Я вижу проблему общества в умении критически мыслить. Ресурса очень мало, и люди включают шакалий экспресс по любой теме. И чем массированнее этот шакалий экспресс, тем сложнее умным, критически мыслящим людям вставать на защиту тех здоровых людей, против которых его включают, потому что они же и станут его объектами.

Фактически все проблемы, которые внутри Украины есть, Россия так или иначе будет использовать для того, чтобы у нас было еще больше разногласий и еще меньше объединения. Но это не значит, что у нас нет проблем, и что нам не надо объединяться. Если объединимся с людьми, объединим их, нам будет немного легче. Хочу нам всем напомнить, что не обязательно иметь следующую Бучу и Ирпень для того, чтобы объединиться. Но, к сожалению, если только это нас объединяет — ну, больно тогда.

В своем «пузыре» я ипсошку вообще не вижу, но вижу накрученных людей, которые не хотят думать. Нам надо помнить: сейчас, в отличие от россиян, мы очень открыты — с открытым забралом, с демократическим обществом, идем воевать против тирании. Нам зайти в их систему координат, между собой поссорить — очень трудно. А им — легко.
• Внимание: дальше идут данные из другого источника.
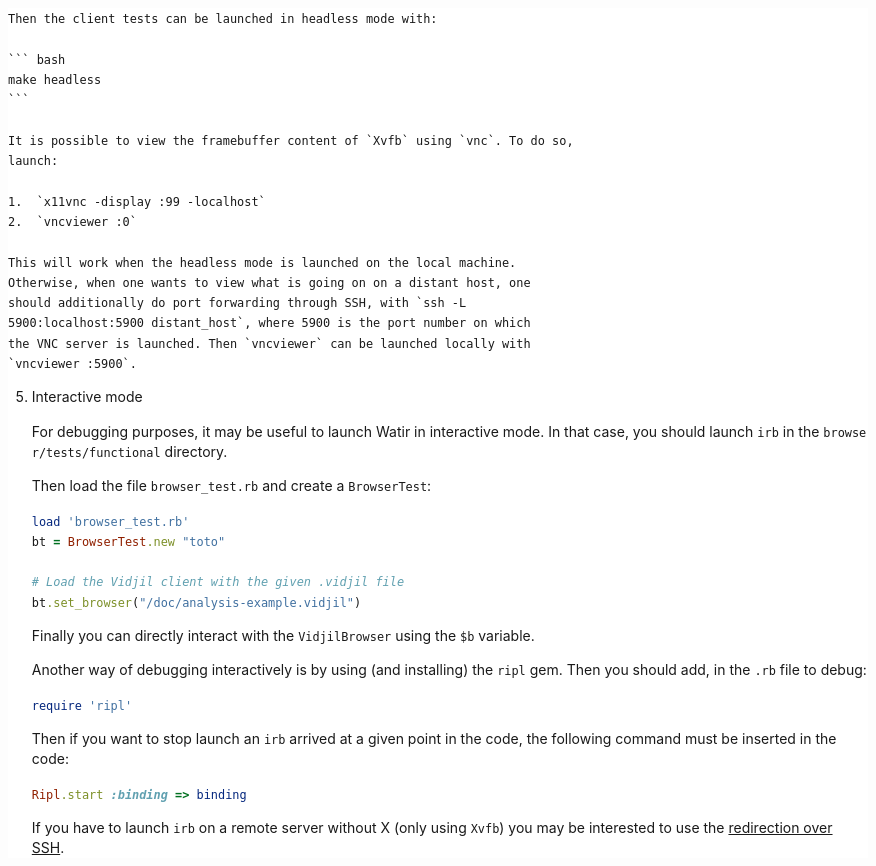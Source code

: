     Then the client tests can be launched in headless mode with:
    
    ``` bash
    make headless
    ```
    
    It is possible to view the framebuffer content of `Xvfb` using `vnc`. To do so,
    launch:
    
    1.  `x11vnc -display :99 -localhost`
    2.  `vncviewer :0`

    This will work when the headless mode is launched on the local machine.
    Otherwise, when one wants to view what is going on on a distant host, one
    should additionally do port forwarding through SSH, with `ssh -L
    5900:localhost:5900 distant_host`, where 5900 is the port number on which
    the VNC server is launched. Then `vncviewer` can be launched locally with
    `vncviewer :5900`.

5.  Interactive mode
    
    For debugging purposes, it may be useful to launch Watir in interactive
    mode. In that case, you should launch `irb` in the `browser/tests/functional`
    directory.
    
    Then load the file `browser_test.rb` and create a `BrowserTest`:
    
    ``` ruby
    load 'browser_test.rb'
    bt = BrowserTest.new "toto"
    
    # Load the Vidjil client with the given .vidjil file
    bt.set_browser("/doc/analysis-example.vidjil")
    ```
    
    Finally you can directly interact with the `VidjilBrowser` using the `$b`
    variable.
    
    Another way of debugging interactively is by using (and installing) the
    `ripl` gem. Then you should add, in the `.rb` file to debug:
    
    ``` ruby
    require 'ripl'
    ```
    
    Then if you want to stop launch an `irb` arrived at a given point in the
    code, the following command must be inserted in the code:
    
    ``` ruby
    Ripl.start :binding => binding
    ```
    
    If you have to launch `irb` on a remote server without X (only using `Xvfb`)
    you may be interested to use the [redirection over SSH](https://en.wikipedia.org/wiki/Xvfb#Remote_control_over_SSH).

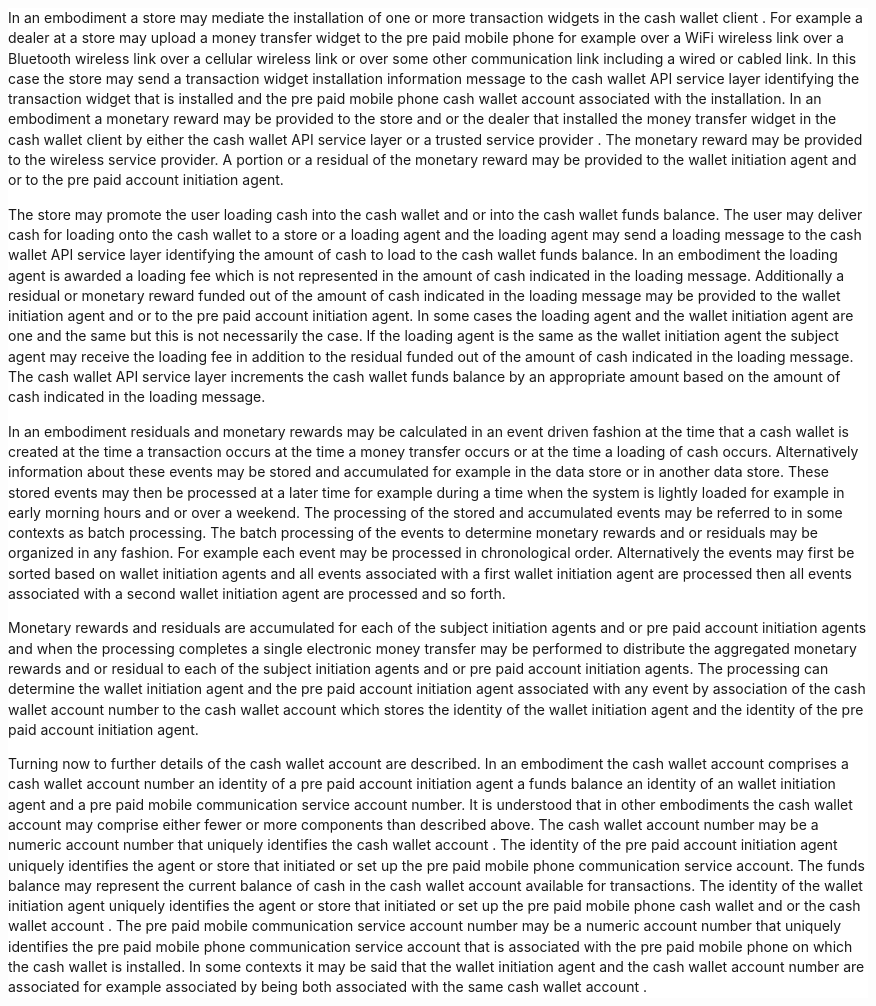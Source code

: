 In an embodiment a store may mediate the installation of one or more transaction widgets in the cash wallet client . For example a dealer at a store may upload a money transfer widget to the pre paid mobile phone for example over a WiFi wireless link over a Bluetooth wireless link over a cellular wireless link or over some other communication link including a wired or cabled link. In this case the store may send a transaction widget installation information message to the cash wallet API service layer identifying the transaction widget that is installed and the pre paid mobile phone cash wallet account associated with the installation. In an embodiment a monetary reward may be provided to the store and or the dealer that installed the money transfer widget in the cash wallet client by either the cash wallet API service layer or a trusted service provider . The monetary reward may be provided to the wireless service provider. A portion or a residual of the monetary reward may be provided to the wallet initiation agent and or to the pre paid account initiation agent.

The store may promote the user loading cash into the cash wallet and or into the cash wallet funds balance. The user may deliver cash for loading onto the cash wallet to a store or a loading agent and the loading agent may send a loading message to the cash wallet API service layer identifying the amount of cash to load to the cash wallet funds balance. In an embodiment the loading agent is awarded a loading fee which is not represented in the amount of cash indicated in the loading message. Additionally a residual or monetary reward funded out of the amount of cash indicated in the loading message may be provided to the wallet initiation agent and or to the pre paid account initiation agent. In some cases the loading agent and the wallet initiation agent are one and the same but this is not necessarily the case. If the loading agent is the same as the wallet initiation agent the subject agent may receive the loading fee in addition to the residual funded out of the amount of cash indicated in the loading message. The cash wallet API service layer increments the cash wallet funds balance by an appropriate amount based on the amount of cash indicated in the loading message.

In an embodiment residuals and monetary rewards may be calculated in an event driven fashion at the time that a cash wallet is created at the time a transaction occurs at the time a money transfer occurs or at the time a loading of cash occurs. Alternatively information about these events may be stored and accumulated for example in the data store or in another data store. These stored events may then be processed at a later time for example during a time when the system is lightly loaded for example in early morning hours and or over a weekend. The processing of the stored and accumulated events may be referred to in some contexts as batch processing. The batch processing of the events to determine monetary rewards and or residuals may be organized in any fashion. For example each event may be processed in chronological order. Alternatively the events may first be sorted based on wallet initiation agents and all events associated with a first wallet initiation agent are processed then all events associated with a second wallet initiation agent are processed and so forth.

Monetary rewards and residuals are accumulated for each of the subject initiation agents and or pre paid account initiation agents and when the processing completes a single electronic money transfer may be performed to distribute the aggregated monetary rewards and or residual to each of the subject initiation agents and or pre paid account initiation agents. The processing can determine the wallet initiation agent and the pre paid account initiation agent associated with any event by association of the cash wallet account number to the cash wallet account which stores the identity of the wallet initiation agent and the identity of the pre paid account initiation agent.

Turning now to further details of the cash wallet account are described. In an embodiment the cash wallet account comprises a cash wallet account number an identity of a pre paid account initiation agent a funds balance an identity of an wallet initiation agent and a pre paid mobile communication service account number. It is understood that in other embodiments the cash wallet account may comprise either fewer or more components than described above. The cash wallet account number may be a numeric account number that uniquely identifies the cash wallet account . The identity of the pre paid account initiation agent uniquely identifies the agent or store that initiated or set up the pre paid mobile phone communication service account. The funds balance may represent the current balance of cash in the cash wallet account available for transactions. The identity of the wallet initiation agent uniquely identifies the agent or store that initiated or set up the pre paid mobile phone cash wallet and or the cash wallet account . The pre paid mobile communication service account number may be a numeric account number that uniquely identifies the pre paid mobile phone communication service account that is associated with the pre paid mobile phone on which the cash wallet is installed. In some contexts it may be said that the wallet initiation agent and the cash wallet account number are associated for example associated by being both associated with the same cash wallet account .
Иногда мне кажется, россияне даже такие: «Блин, чуваки, а можно мы хоть где-то сунемся, потому что вы сами справляетесь нормально».

— Как ты относишься к идее мобилизовать заключенных? Сейчас якобы есть значительные ограничения, кого можно мобилизовать, кого нет. Но со временем определенные ограничения могут сниматься. Мы упоминали сегодня о деле Кати Гандзюк: не страшно ли представить, что когда-то может такое произойти, что люди, осужденные за это, могут добровольно пойти на фронт?
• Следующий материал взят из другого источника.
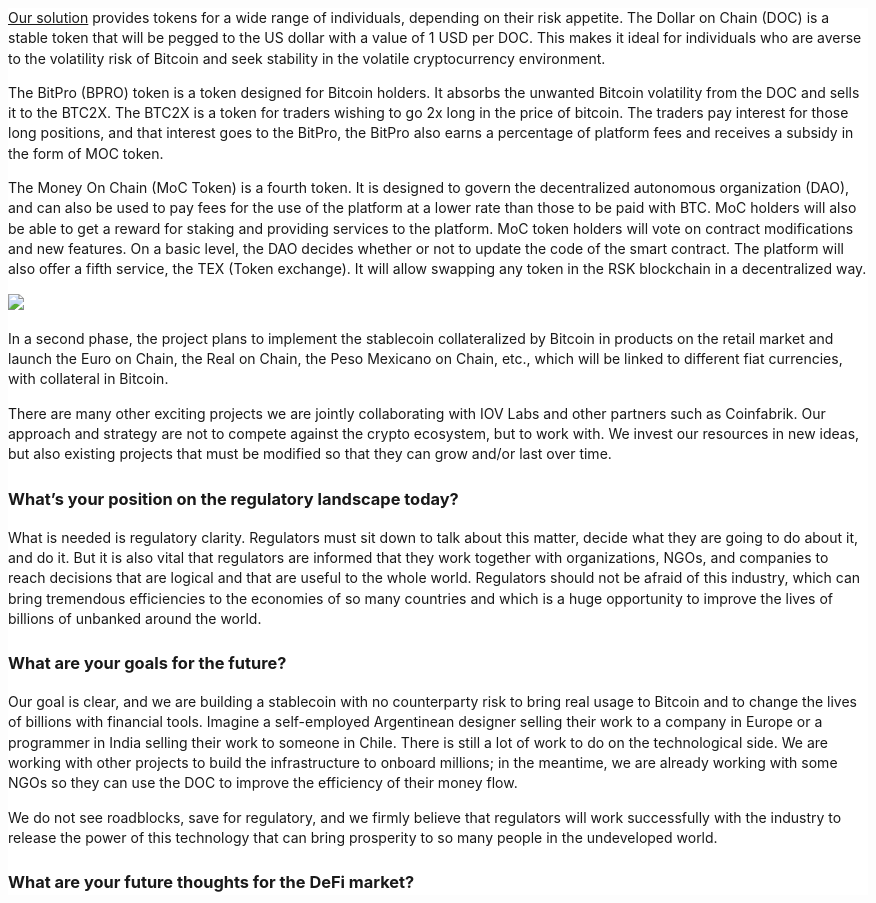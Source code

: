 [Our solution](https://moneyonchain.com/solution/) provides tokens for a wide range of individuals, depending on their risk appetite. The Dollar on Chain (DOC) is a stable token that will be pegged to the US dollar with a value of 1 USD  per DOC. This makes it ideal for individuals who are averse to the volatility risk of Bitcoin and seek stability in the volatile cryptocurrency environment.

The BitPro (BPRO) token is a token designed for Bitcoin holders. It absorbs the unwanted Bitcoin volatility from the DOC and sells it to the BTC2X. The BTC2X is a token for traders wishing to go 2x long in the price of bitcoin. The traders pay interest for those long positions, and that interest goes to the BitPro, the BitPro also earns a percentage of platform fees and receives a subsidy in the form of MOC token.

The Money On Chain (MoC Token) is a fourth token. It is designed to govern the decentralized autonomous organization (DAO), and can also be used to pay fees for the use of the platform at a lower rate than those to be paid with BTC. MoC holders will also be able to get a reward for staking and providing services to the platform. MoC token holders will vote on contract modifications and new features. On a basic level, the DAO decides whether or not to update the code of the smart contract. The platform will also offer a fifth service, the TEX (Token exchange). It will allow swapping any token in the RSK blockchain in a decentralized way.

![](/images/blog/moneyonchain1.png)

In a second phase, the project plans to implement the stablecoin collateralized by Bitcoin in products on the retail market and launch the Euro on Chain, the Real on Chain, the Peso Mexicano on Chain, etc., which will be linked to different fiat currencies, with collateral in Bitcoin.

There are many other exciting projects we are jointly collaborating with IOV Labs and other partners such as Coinfabrik. Our approach and strategy are not to compete against the crypto ecosystem, but to work with. We invest our resources in new ideas, but also existing projects that must be modified so that they can grow and/or last over time.

### What’s your position on the regulatory landscape today?

What is needed is regulatory clarity. Regulators must sit down to talk about this matter, decide what they are going to do about it, and do it. But it is also vital that regulators are informed that they work together with organizations, NGOs, and companies to reach decisions that are logical and that are useful to the whole world. Regulators should not be afraid of this industry, which can bring tremendous efficiencies to the economies of so many countries and which is a huge opportunity to improve the lives of billions of unbanked around the world.

### What are your goals for the future?

Our goal is clear, and we are building a stablecoin with no counterparty risk to bring real usage to Bitcoin and to change the lives of billions with financial tools. Imagine a self-employed Argentinean designer selling their work to a company in Europe or a programmer in India selling their work to someone in Chile. There is still a lot of work to do on the technological side. We are working with other projects to build the infrastructure to onboard millions; in the meantime, we are already working with some NGOs so they can use the DOC to improve the efficiency of their money flow.

We do not see roadblocks, save for regulatory, and we firmly believe that regulators will work successfully with the industry to release the power of this technology that can bring prosperity to so many people in the undeveloped world.

### What are your future thoughts for the DeFi market?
— Я очень против, чтобы заключенные шли на фронт. Потому что так вы меня ставите вместе с заключенным на одном уровне. Я пошел воевать не потому, что у меня уголовные дела, а потому, что имею ценностный мотив, хочу защитить это общество. Я чувствую долг, и хочу его реализовать — как в 2015 году, так и сейчас. Ставя такого человека рядом со мной, вы меня обесцениваете — как мой опыт, так и мою профессию. Это очень плохая история.

Мне кажется, что если государство хотело таким образом решить вопрос мобилизации, то оно стреляет себе в ногу, прямо с NLAW. От того, что вы призвали этих преступников в армию, вы не даете возможности популяризировать уважение к военным, к военной профессии как таковой. Ну и, честно говоря, мне кажется, что смерть для многих преступников — это лучший подарок. Что произойдет с этим военным, который был заключенным, пошел воевать — демобилизация? Он же не в тюрьму пойдет, а вернется в социум. Исправила ли его война или тюрьма, что он не будет совершать преступления? Я сомневаюсь, что изменила. Поэтому это не решение, я против этого.

А заказчики [убийства] Кати Гандзюк — я бы хотел, чтобы они страдали. Потому что смерть — это слишком быстро. Хотелось бы, чтобы они медленно умирали.